WHAT THE TASK REQUIRES: The output must be the data, printed exactly as written.

[Items from a data source]
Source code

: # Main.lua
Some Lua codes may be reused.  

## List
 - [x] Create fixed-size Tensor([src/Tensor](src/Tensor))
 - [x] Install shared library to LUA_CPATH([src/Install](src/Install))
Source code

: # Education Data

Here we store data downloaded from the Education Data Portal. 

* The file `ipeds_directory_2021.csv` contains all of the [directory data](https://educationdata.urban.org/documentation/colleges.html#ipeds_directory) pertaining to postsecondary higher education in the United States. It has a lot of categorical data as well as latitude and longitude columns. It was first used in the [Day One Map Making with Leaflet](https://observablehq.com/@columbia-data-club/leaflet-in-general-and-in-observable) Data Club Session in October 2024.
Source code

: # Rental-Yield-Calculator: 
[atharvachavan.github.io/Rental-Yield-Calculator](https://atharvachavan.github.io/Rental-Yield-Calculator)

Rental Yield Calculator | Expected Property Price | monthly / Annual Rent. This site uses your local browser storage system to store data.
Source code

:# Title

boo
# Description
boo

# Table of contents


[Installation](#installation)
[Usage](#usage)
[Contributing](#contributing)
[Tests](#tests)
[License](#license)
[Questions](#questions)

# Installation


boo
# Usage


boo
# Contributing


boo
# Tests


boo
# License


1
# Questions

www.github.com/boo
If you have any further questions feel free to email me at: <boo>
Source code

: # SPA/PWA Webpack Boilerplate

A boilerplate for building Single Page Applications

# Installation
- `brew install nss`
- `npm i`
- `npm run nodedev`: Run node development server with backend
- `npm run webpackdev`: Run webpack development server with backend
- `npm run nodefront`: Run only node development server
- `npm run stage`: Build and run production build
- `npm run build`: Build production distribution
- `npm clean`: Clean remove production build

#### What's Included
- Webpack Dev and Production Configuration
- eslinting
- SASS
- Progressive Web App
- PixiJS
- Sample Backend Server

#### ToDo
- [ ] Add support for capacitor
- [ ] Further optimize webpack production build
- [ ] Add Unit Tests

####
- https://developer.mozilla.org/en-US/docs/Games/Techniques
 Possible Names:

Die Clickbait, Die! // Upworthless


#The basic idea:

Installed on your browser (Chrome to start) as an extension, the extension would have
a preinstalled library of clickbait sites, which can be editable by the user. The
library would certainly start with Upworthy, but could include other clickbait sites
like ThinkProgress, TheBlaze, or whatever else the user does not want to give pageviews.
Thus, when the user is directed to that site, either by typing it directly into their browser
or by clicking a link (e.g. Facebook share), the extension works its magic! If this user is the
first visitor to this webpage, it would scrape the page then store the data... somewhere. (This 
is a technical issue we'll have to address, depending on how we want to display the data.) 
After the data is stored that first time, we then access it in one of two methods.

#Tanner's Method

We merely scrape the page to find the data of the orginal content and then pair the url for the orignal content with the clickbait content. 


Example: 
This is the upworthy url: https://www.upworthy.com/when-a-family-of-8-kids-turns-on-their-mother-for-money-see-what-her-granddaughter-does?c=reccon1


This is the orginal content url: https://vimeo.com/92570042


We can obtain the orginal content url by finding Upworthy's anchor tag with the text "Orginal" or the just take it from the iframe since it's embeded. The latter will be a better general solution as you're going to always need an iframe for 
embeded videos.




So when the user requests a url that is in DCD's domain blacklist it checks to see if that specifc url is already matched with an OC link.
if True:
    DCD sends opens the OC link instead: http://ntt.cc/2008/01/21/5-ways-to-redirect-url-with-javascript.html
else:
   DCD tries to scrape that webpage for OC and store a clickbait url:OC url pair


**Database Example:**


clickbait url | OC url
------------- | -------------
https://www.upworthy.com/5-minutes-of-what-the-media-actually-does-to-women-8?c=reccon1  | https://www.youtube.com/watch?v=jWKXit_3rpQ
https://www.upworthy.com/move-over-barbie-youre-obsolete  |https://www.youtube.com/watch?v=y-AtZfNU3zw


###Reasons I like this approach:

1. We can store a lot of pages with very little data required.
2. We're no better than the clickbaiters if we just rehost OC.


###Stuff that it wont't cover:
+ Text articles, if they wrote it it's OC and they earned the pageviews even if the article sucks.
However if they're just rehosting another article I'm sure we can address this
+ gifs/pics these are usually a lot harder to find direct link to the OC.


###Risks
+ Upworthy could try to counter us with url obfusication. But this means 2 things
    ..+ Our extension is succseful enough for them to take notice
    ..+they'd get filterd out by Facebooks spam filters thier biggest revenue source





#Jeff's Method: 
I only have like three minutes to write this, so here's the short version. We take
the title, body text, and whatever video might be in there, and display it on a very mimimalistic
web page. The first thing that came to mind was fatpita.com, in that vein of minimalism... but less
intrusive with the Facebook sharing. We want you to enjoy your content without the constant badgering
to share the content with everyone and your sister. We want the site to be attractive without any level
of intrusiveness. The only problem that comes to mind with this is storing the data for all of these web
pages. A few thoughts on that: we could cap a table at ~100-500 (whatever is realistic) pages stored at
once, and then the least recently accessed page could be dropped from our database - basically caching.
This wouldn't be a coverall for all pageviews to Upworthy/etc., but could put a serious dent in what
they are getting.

TASK OUTPUT:
Source code

: # Main.lua
Some Lua codes may be reused.  

## List
 - [x] Create fixed-size Tensor([src/Tensor](src/Tensor))
 - [x] Install shared library to LUA_CPATH([src/Install](src/Install))
Source code

: # Education Data

Here we store data downloaded from the Education Data Portal. 

* The file `ipeds_directory_2021.csv` contains all of the [directory data](https://educationdata.urban.org/documentation/colleges.html#ipeds_directory) pertaining to postsecondary higher education in the United States. It has a lot of categorical data as well as latitude and longitude columns. It was first used in the [Day One Map Making with Leaflet](https://observablehq.com/@columbia-data-club/leaflet-in-general-and-in-observable) Data Club Session in October 2024.
Source code

: # Rental-Yield-Calculator: 
[atharvachavan.github.io/Rental-Yield-Calculator](https://atharvachavan.github.io/Rental-Yield-Calculator)

Rental Yield Calculator | Expected Property Price | monthly / Annual Rent. This site uses your local browser storage system to store data.
Source code

:# Title

boo
# Description
boo

# Table of contents


[Installation](#installation)
[Usage](#usage)
[Contributing](#contributing)
[Tests](#tests)
[License](#license)
[Questions](#questions)

# Installation


boo
# Usage


boo
# Contributing


boo
# Tests


boo
# License


1
# Questions

www.github.com/boo
If you have any further questions feel free to email me at: <boo>
Source code

: # SPA/PWA Webpack Boilerplate

A boilerplate for building Single Page Applications

# Installation
- `brew install nss`
- `npm i`
- `npm run nodedev`: Run node development server with backend
- `npm run webpackdev`: Run webpack development server with backend
- `npm run nodefront`: Run only node development server
- `npm run stage`: Build and run production build
- `npm run build`: Build production distribution
- `npm clean`: Clean remove production build

#### What's Included
- Webpack Dev and Production Configuration
- eslinting
- SASS
- Progressive Web App
- PixiJS
- Sample Backend Server

#### ToDo
- [ ] Add support for capacitor
- [ ] Further optimize webpack production build
- [ ] Add Unit Tests

####
- https://developer.mozilla.org/en-US/docs/Games/Techniques
 Possible Names:

Die Clickbait, Die! // Upworthless


#The basic idea:

Installed on your browser (Chrome to start) as an extension, the extension would have
a preinstalled library of clickbait sites, which can be editable by the user. The
library would certainly start with Upworthy, but could include other clickbait sites
like ThinkProgress, TheBlaze, or whatever else the user does not want to give pageviews.
Thus, when the user is directed to that site, either by typing it directly into their browser
or by clicking a link (e.g. Facebook share), the extension works its magic! If this user is the
first visitor to this webpage, it would scrape the page then store the data... somewhere. (This 
is a technical issue we'll have to address, depending on how we want to display the data.) 
After the data is stored that first time, we then access it in one of two methods.

#Tanner's Method

We merely scrape the page to find the data of the orginal content and then pair the url for the orignal content with the clickbait content. 


Example: 
This is the upworthy url: https://www.upworthy.com/when-a-family-of-8-kids-turns-on-their-mother-for-money-see-what-her-granddaughter-does?c=reccon1


This is the orginal content url: https://vimeo.com/92570042


We can obtain the orginal content url by finding Upworthy's anchor tag with the text "Orginal" or the just take it from the iframe since it's embeded. The latter will be a better general solution as you're going to always need an iframe for 
embeded videos.




So when the user requests a url that is in DCD's domain blacklist it checks to see if that specifc url is already matched with an OC link.
if True:
    DCD sends opens the OC link instead: http://ntt.cc/2008/01/21/5-ways-to-redirect-url-with-javascript.html
else:
   DCD tries to scrape that webpage for OC and store a clickbait url:OC url pair


**Database Example:**


clickbait url | OC url
------------- | -------------
https://www.upworthy.com/5-minutes-of-what-the-media-actually-does-to-women-8?c=reccon1  | https://www.youtube.com/watch?v=jWKXit_3rpQ
https://www.upworthy.com/move-over-barbie-youre-obsolete  |https://www.youtube.com/watch?v=y-AtZfNU3zw


###Reasons I like this approach:

1. We can store a lot of pages with very little data required.
2. We're no better than the clickbaiters if we just rehost OC.


###Stuff that it wont't cover:
+ Text articles, if they wrote it it's OC and they earned the pageviews even if the article sucks.
However if they're just rehosting another article I'm sure we can address this
+ gifs/pics these are usually a lot harder to find direct link to the OC.


###Risks
+ Upworthy could try to counter us with url obfusication. But this means 2 things
    ..+ Our extension is succseful enough for them to take notice
    ..+they'd get filterd out by Facebooks spam filters thier biggest revenue source





#Jeff's Method: 
I only have like three minutes to write this, so here's the short version. We take
the title, body text, and whatever video might be in there, and display it on a very mimimalistic
web page. The first thing that came to mind was fatpita.com, in that vein of minimalism... but less
intrusive with the Facebook sharing. We want you to enjoy your content without the constant badgering
to share the content with everyone and your sister. We want the site to be attractive without any level
of intrusiveness. The only problem that comes to mind with this is storing the data for all of these web
pages. A few thoughts on that: we could cap a table at ~100-500 (whatever is realistic) pages stored at
once, and then the least recently accessed page could be dropped from our database - basically caching.
This wouldn't be a coverall for all pageviews to Upworthy/etc., but could put a serious dent in what
they are getting.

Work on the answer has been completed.